- **DATA TO EXAMINE**
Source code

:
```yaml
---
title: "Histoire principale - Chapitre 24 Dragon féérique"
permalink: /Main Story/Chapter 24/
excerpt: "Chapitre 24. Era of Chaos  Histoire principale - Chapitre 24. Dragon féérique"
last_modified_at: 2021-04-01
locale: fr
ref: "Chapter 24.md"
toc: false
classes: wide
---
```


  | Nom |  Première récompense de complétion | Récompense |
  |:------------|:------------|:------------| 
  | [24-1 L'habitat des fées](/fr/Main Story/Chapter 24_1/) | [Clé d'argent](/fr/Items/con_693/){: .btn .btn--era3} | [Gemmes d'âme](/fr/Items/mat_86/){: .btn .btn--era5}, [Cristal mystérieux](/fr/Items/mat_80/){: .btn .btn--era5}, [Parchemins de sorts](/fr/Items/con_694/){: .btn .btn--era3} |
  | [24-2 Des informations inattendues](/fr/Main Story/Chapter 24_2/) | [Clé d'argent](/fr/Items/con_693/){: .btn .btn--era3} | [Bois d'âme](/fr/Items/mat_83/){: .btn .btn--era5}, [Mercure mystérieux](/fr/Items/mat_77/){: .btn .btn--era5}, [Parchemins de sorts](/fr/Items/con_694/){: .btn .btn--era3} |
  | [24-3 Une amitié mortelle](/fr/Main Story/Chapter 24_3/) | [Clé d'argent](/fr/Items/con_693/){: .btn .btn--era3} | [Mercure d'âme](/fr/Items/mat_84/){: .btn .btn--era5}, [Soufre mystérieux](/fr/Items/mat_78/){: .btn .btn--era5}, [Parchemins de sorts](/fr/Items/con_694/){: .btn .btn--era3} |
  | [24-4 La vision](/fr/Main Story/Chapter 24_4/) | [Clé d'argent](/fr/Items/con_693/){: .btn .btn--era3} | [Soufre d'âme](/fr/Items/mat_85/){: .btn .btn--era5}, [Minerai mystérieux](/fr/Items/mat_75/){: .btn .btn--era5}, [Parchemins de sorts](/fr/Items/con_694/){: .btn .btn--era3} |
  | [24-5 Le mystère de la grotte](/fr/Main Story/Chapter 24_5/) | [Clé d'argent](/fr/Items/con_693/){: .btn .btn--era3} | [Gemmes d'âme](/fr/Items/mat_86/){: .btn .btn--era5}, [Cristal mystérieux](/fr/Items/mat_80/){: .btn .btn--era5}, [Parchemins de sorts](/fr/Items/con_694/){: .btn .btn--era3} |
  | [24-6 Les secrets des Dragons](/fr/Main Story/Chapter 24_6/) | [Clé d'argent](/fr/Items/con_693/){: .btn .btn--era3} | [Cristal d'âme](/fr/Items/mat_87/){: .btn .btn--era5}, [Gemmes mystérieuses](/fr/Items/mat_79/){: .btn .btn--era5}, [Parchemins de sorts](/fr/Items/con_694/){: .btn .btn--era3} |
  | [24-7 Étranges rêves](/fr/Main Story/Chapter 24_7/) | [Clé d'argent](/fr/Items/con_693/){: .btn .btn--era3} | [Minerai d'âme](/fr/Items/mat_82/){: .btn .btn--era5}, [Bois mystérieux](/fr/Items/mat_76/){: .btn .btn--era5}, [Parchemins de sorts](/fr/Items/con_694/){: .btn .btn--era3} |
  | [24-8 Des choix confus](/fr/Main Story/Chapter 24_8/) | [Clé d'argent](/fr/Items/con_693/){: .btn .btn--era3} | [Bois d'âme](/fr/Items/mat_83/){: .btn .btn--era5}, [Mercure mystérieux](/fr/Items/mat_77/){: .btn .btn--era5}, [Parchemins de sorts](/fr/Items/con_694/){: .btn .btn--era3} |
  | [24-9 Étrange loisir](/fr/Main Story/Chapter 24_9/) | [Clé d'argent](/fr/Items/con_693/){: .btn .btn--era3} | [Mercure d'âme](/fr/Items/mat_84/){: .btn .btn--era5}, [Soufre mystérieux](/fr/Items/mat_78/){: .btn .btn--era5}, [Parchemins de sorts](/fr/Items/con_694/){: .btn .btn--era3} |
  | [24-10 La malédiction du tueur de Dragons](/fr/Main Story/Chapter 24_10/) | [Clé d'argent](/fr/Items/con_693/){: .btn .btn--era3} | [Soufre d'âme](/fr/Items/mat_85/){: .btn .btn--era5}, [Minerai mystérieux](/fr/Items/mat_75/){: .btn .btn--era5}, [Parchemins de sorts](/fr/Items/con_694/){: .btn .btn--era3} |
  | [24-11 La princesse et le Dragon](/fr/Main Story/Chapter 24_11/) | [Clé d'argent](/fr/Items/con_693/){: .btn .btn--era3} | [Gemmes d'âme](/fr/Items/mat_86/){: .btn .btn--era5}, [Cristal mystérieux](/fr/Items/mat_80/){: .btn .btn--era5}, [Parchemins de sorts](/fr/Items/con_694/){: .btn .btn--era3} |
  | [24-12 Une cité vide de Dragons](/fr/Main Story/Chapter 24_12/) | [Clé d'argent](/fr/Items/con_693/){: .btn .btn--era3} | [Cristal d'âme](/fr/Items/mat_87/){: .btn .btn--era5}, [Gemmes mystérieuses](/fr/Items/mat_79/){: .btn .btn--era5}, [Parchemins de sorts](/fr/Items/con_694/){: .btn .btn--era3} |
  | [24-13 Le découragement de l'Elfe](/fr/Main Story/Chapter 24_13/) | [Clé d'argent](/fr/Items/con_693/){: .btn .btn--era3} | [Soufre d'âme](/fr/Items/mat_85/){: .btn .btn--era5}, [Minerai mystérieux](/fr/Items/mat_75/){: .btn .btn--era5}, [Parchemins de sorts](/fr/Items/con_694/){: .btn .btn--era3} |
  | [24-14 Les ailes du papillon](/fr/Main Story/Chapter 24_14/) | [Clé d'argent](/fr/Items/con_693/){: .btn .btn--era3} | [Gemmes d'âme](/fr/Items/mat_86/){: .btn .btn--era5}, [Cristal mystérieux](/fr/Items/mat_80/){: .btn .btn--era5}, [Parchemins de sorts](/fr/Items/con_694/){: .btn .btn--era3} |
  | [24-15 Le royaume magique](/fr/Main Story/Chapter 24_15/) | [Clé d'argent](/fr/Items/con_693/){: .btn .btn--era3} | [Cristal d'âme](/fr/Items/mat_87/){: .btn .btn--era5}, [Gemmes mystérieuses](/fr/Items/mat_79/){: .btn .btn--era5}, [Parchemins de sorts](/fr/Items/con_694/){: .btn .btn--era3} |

- **TRY IT**
If a line above includes the word "Bois", count it; then give the final number by itself.

- **SOLVED EXERCISE**
3